Rendered images with source text
══════
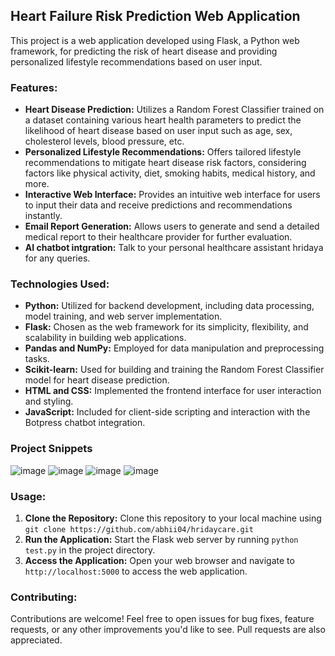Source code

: 

## Heart Failure Risk Prediction Web Application

This project is a web application developed using Flask, a Python web framework, for predicting the risk of heart disease and providing personalized lifestyle recommendations based on user input.

### Features:
- **Heart Disease Prediction:** Utilizes a Random Forest Classifier trained on a dataset containing various heart health parameters to predict the likelihood of heart disease based on user input such as age, sex, cholesterol levels, blood pressure, etc.
- **Personalized Lifestyle Recommendations:** Offers tailored lifestyle recommendations to mitigate heart disease risk factors, considering factors like physical activity, diet, smoking habits, medical history, and more.
- **Interactive Web Interface:** Provides an intuitive web interface for users to input their data and receive predictions and recommendations instantly.
- **Email Report Generation:** Allows users to generate and send a detailed medical report to their healthcare provider for further evaluation.
- **AI chatbot intgration:** Talk to your personal healthcare assistant hridaya for any queries.

### Technologies Used:
- **Python:** Utilized for backend development, including data processing, model training, and web server implementation.
- **Flask:** Chosen as the web framework for its simplicity, flexibility, and scalability in building web applications.
- **Pandas and NumPy:** Employed for data manipulation and preprocessing tasks.
- **Scikit-learn:** Used for building and training the Random Forest Classifier model for heart disease prediction.
- **HTML and CSS:** Implemented the frontend interface for user interaction and styling.
- **JavaScript:** Included for client-side scripting and interaction with the Botpress chatbot integration.

### Project Snippets 
![image](https://github.com/abhii04/hridaycare/assets/138236906/2271bdfa-3529-499a-9a6a-c57fedc1907a)
![image](https://github.com/abhii04/hridaycare/assets/138236906/736c27a4-c9fa-4d65-b9e7-979d1482a389)
![image](https://github.com/abhii04/hridaycare/assets/138236906/9d63c42a-4271-4f83-8fcf-9500bdc184fb)
![image](https://github.com/abhii04/hridaycare/assets/138236906/9336dc27-942d-4a38-8b95-ce574ef35edf)





### Usage:
1. **Clone the Repository:** Clone this repository to your local machine using `git clone https://github.com/abhii04/hridaycare.git`
2. **Run the Application:** Start the Flask web server by running `python test.py` in the project directory.
3. **Access the Application:** Open your web browser and navigate to `http://localhost:5000` to access the web application.

### Contributing:
Contributions are welcome! Feel free to open issues for bug fixes, feature requests, or any other improvements you'd like to see. Pull requests are also appreciated.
══════
- [Instructions to follow]: List each line of the records that holds the string "disease".

- [Answer space]:
This project is a web application developed using Flask, a Python web framework, for predicting the risk of heart disease and providing personalized lifestyle recommendations based on user input.
- **Heart Disease Prediction:** Utilizes a Random Forest Classifier trained on a dataset containing various heart health parameters to predict the likelihood of heart disease based on user input such as age, sex, cholesterol levels, blood pressure, etc.
- **Personalized Lifestyle Recommendations:** Offers tailored lifestyle recommendations to mitigate heart disease risk factors, considering factors like physical activity, diet, smoking habits, medical history, and more.
- **Scikit-learn:** Used for building and training the Random Forest Classifier model for heart disease prediction.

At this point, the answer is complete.